At the end of this year, for the first time in nearly two decades, no part of our farm will be in any environmental schemes.
Other farmers throughout Scotland will find themselves in the same position as a result of this year’s round of Agri-Environment Climate Scheme (AECS) applications being restricted to organic farms and designated areas such as Sites of Special Scientific Interest (SSSI).
In our case, environmental measures that started under the Rural Stewardship Scheme in the early 2000’s continued largely unchanged through to the current Agri-Environment Climate Scheme which finishes this year.
For us the schemes were generally successful: there are more hares, lapwings and plover than previously; corncrakes which had been absent since the 1970s are now spotted every summer, and even choughs, last seen here in the 1920s, have made an occasional appearance on the coastal cliffs.
However, all good things come to an end, and Government policy is now more focused on tree planting targets as a means of mitigating climate change.
Along with other farmers I can see that the generous funding available under various woodland creation schemes could offer an alternative for farmers to contribute to the environment.
Scottish agriculture consists of more than 50,000 holdings, and the vast majority will have small areas which are not agriculturally productive and could be planted with trees without loss of farm output.
If these holdings planted on average only a quarter of a hectare each year, then the efforts of Scottish agriculture alone could meet the whole of Scottish Government’s annual planting target of 12,000 hectares, soon to rise to 18,000 hectares.
That’s unlikely to happen overnight, but if there was an easily accessible scheme designed for farmers to plant small areas, say under 10 hectares, many would give it a go.
Such small-scale plantings would likely consist mainly of diverse native broadleaf trees providing much greater environmental gain than the current questionable practices of planting large-scale blocks of good farmland or high carbon (peat) soils with commercial conifers which horrifies most farmers and quite a few foresters.
I’m told by those who know that 80% of new plantings in the south of Scotland are Sitka Spruce, and one only has to go for a walk around the Langholm hills to see vast areas of peat recently ploughed for commercial forestry – a practice that most foresters thought had stopped in the 1980s.
Far from mitigating climate change, treating peat like that is increasing carbon emissions.
By encouraging more small-scale native species plantings on farms we could see Government planting targets being met with less of the environmental losses associated with monoculture blocks of Sitka Spruce.
While there are a number of farmers who have successfully applied for funding for larger commercial plantings of 10 hectares or more, it is difficult to find smaller-scale examples.
I’ve spoken to plenty who have tried but been rejected or have given up on a bureaucratic application process.

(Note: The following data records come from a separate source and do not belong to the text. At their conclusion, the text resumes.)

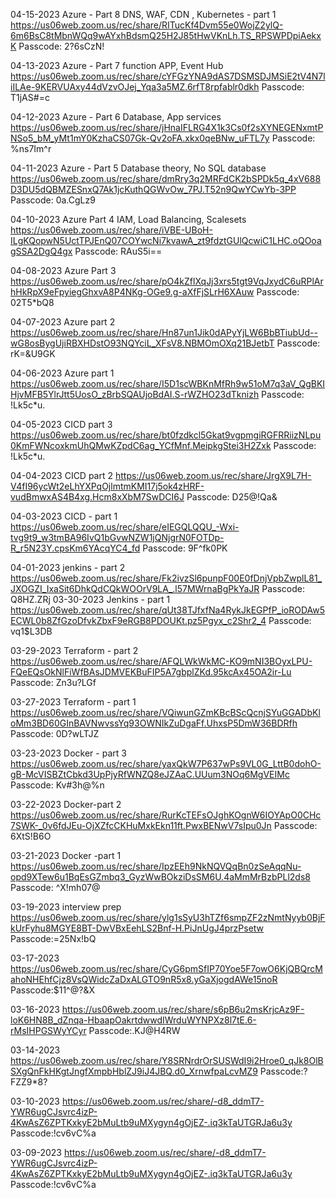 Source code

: 04-15-2023
Azure - Part 8 DNS, WAF, CDN , Kubernetes - part 1
https://us06web.zoom.us/rec/share/RITucKf4Dvm55e0WojZ2ylQ-6m6BsC8tMbnWQq9wAYxhBdsmQ25H2J85tHwVKnLh.TS_RPSWPDpiAekxK 
Passcode: 2?6sCzN!

04-13-2023
Azure - Part 7 function APP, Event Hub
https://us06web.zoom.us/rec/share/cYFGzYNA9dAS7DSMSDJMSiE2tV4N7liILAe-9KERVUAxy44dVzvOJej_Yqa3a5MZ.6rfT8rpfablr0dkh 
Passcode: T1jAS#=c

04-12-2023
Azure - Part 6 Database, App services
https://us06web.zoom.us/rec/share/jHnaIFLRG4X1k3Cs0f2sXYNEGENxmtPNSo5_bM_yMt1mY0KzhaCS07Gk-Qv2oFA.xkx0qeBNw_uFTL7y 
Passcode: %ns7Im^r

04-11-2023
Azure - Part 5 Database theory, No SQL database
https://us06web.zoom.us/rec/share/dmRry3q2MRFdCK2bSPDk5q_4xV688D3DU5dQBMZESnxQ7Ak1jcKuthQGWvOw_7PJ.T52n9QwYCwYb-3PP 
Passcode: 0a.CgLz9

04-10-2023
Azure Part 4 IAM, Load Balancing, Scalesets
https://us06web.zoom.us/rec/share/iVBE-UBoH-ILgKQopwN5UctTPJEnQ07COYwcNi7kvawA_zt9fdztGUlQcwiC1LHC.oQOoagSSA2DgQ4gx 
Passcode: RAuS5i==

04-08-2023
Azure Part 3
https://us06web.zoom.us/rec/share/pO4kZflXqJj3xrs5tgt9VqJxydC6uRPlArhHkRpX9eFpyiegGhxvA8P4NKg-OGe9.g-aXfFjSLrH6XAuw 
Passcode: 02T5*bQ8

04-07-2023
Azure part 2
https://us06web.zoom.us/rec/share/Hn87un1Jik0dAPyYjLW6BbBTiubUd--wG8osBygUjiRBXHDstO93NQYciL_XFsV8.NBMOmOXq21BJetbT 
Passcode: rK=&U9GK

04-06-2023
Azure part 1
https://us06web.zoom.us/rec/share/I5D1scWBKnMfRh9w51oM7q3aV_QgBKIHjvMFB5YlrJtt5UosO_zBrbSQAUjoBdAI.S-rWZHO23dTknizh 
Passcode: !Lk5c*u.

04-05-2023
CICD part 3
https://us06web.zoom.us/rec/share/bt0fzdkcl5Gkat9vgpmgiRGFRRiizNLpu0KmFWNcoxkmUhQMwKZpdC6ag_YCfMnf.MeipkgStei3H2Zxk 
Passcode: !Lk5c*u.

04-04-2023
CICD part 2
https://us06web.zoom.us/rec/share/JrgX9L7H-V4fI96ycWt2eLhYXPqOjlmtmKMI17j5ok4zHRF-vudBmwxAS4B4xg.Hcm8xXbM7SwDCI6J 
Passcode: D25@!Qa&

04-03-2023
CICD - part 1
https://us06web.zoom.us/rec/share/eIEGQLQQU_-Wxi-tvg9t9_w3tmBA96IvQ1bGvwNZW1jQNjgrN0FOTDp-R_r5N23Y.cpsKm6YAcqYC4_fd 
Passcode: 9F^fk0PK

04-01-2023
jenkins - part 2
https://us06web.zoom.us/rec/share/Fk2ivzSl6punpF00E0fDnjVpbZwplL81_JXOGZI_IxaSit6DhkQdCQkWOOrV9LA_.l57MWrnaBgPkYaJR 
Passcode: Q8HZ.ZRj
03-30-2023
Jenkins - part 1
https://us06web.zoom.us/rec/share/qUt38TJfxfNa4RykJkEGPfP_ioRODAw5ECWL0b8ZfGzoDfvkZbxF9eRGB8PDOUKt.pz5Pgyx_c2Shr2_4 
Passcode: vq1$L3DB

03-29-2023
Terraform - part 2
https://us06web.zoom.us/rec/share/AFQLWkWkMC-KO9mNI3BOyxLPU-FQeEQsOkNlFiWfBAsJDMVEKBuFIP5A7gbplZKd.95kcAx45OA2ir-Lu 
Passcode: Zn3u?LGf

03-27-2023
Terraform - part 1
https://us06web.zoom.us/rec/share/VQiwunGZmKBcBScQcnjSYuGGADbKloMm3BD60GInBAVNwvssYq93OWNIkZuDgaFf.UhxsP5DmW36BDRfh 
Passcode: 0D?wLTJZ

03-23-2023
Docker - part 3
https://us06web.zoom.us/rec/share/yaxQkW7P637wPs9VL0G_LttB0dohO-gB-McVISBZtCbkd3UpPjyRfWNZQ8eJZAaC.UUum3NOq6MgVEIMc 
Passcode: Kv#3h@%n

03-22-2023
Docker-part 2
https://us06web.zoom.us/rec/share/RurKcTEFsOJghKOgnW6IOYApO0CHc7SWK-_0v6fdJEu-OjXZfcCKHuMxkEkn11ft.PwxBENwV7sIpu0Jn 
Passcode: 6XtS!B6O

03-21-2023
Docker -part 1
https://us06web.zoom.us/rec/share/IpzEEh9NkNQVQqBn0zSeAqqNu-opd9XTew6u1BqEsGZmbq3_GyzWwBOkziDsSM6U.4aMmMrBzbPLl2ds8 
Passcode: ^X!mh07@

03-19-2023
interview prep
https://us06web.zoom.us/rec/share/ylg1sSyU3hTZf6smpZF2zNmtNyyb0BjFkUrFyhu8MGYE8BT-DwVBxEehLS2Bnf-H.PiJnUgJ4przPsetw
Passcode:=25Nx!bQ

03-17-2023
https://us06web.zoom.us/rec/share/CyG6pmSfIP70Yoe5F7owO6KjQBQrcMahoNHEhfCjz8VsQWidcZaDxALGTO9nR5x8.yGaXjogdAWe15noR
Passcode:$11^@?&X

03-16-2023
https://us06web.zoom.us/rec/share/s6pB6u2msKrjcAz9F-loK6HN8B_dZnqa-HbaapOakrtdwwdIWrduWYNPXz8l7tE.6-rMsIHPGSWyYCyr
Passcode:.KJ@H4RW

03-14-2023
https://us06web.zoom.us/rec/share/Y8SRNrdrOrSUSWdI9i2Hroe0_qJk8OlBSXgQnFkHKgtJngfXmpbHblZJ9iJ4JBQ.d0_XrnwfpaLcvMZ9
Passcode:?FZZ9*8?

03-10-2023
https://us06web.zoom.us/rec/share/-d8_ddmT7-YWR6ugCJsvrc4izP-4KwAsZ6ZPTKxkyE2bMuLtb9uMXygyn4gOjEZ-.iq3kTaUTGRJa6u3y
Passcode:!cv6vC%a

03-09-2023
https://us06web.zoom.us/rec/share/-d8_ddmT7-YWR6ugCJsvrc4izP-4KwAsZ6ZPTKxkyE2bMuLtb9uMXygyn4gOjEZ-.iq3kTaUTGRJa6u3y
Passcode:!cv6vC%a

They say the only real option is to engage a forestry consultant which is not justified for small areas, the alternative being to risk drowning in a sea of webpages and hyperlinks while attempting to navigate the Forestry Grant Scheme alone.
On this farm it would be feasible to plant an additional few acres of trees every year for the next decade without any loss in farm output.
Other farmers are willing to do similar.
All that is required a simplified grant application process aimed at farmers undertaking small-scale woodland creation which doesn’t require the services of a consultant nor days in front of a computer to complete.
- Christopher Nicholson is chairman of the Scottish Tenant Farmers’ Association.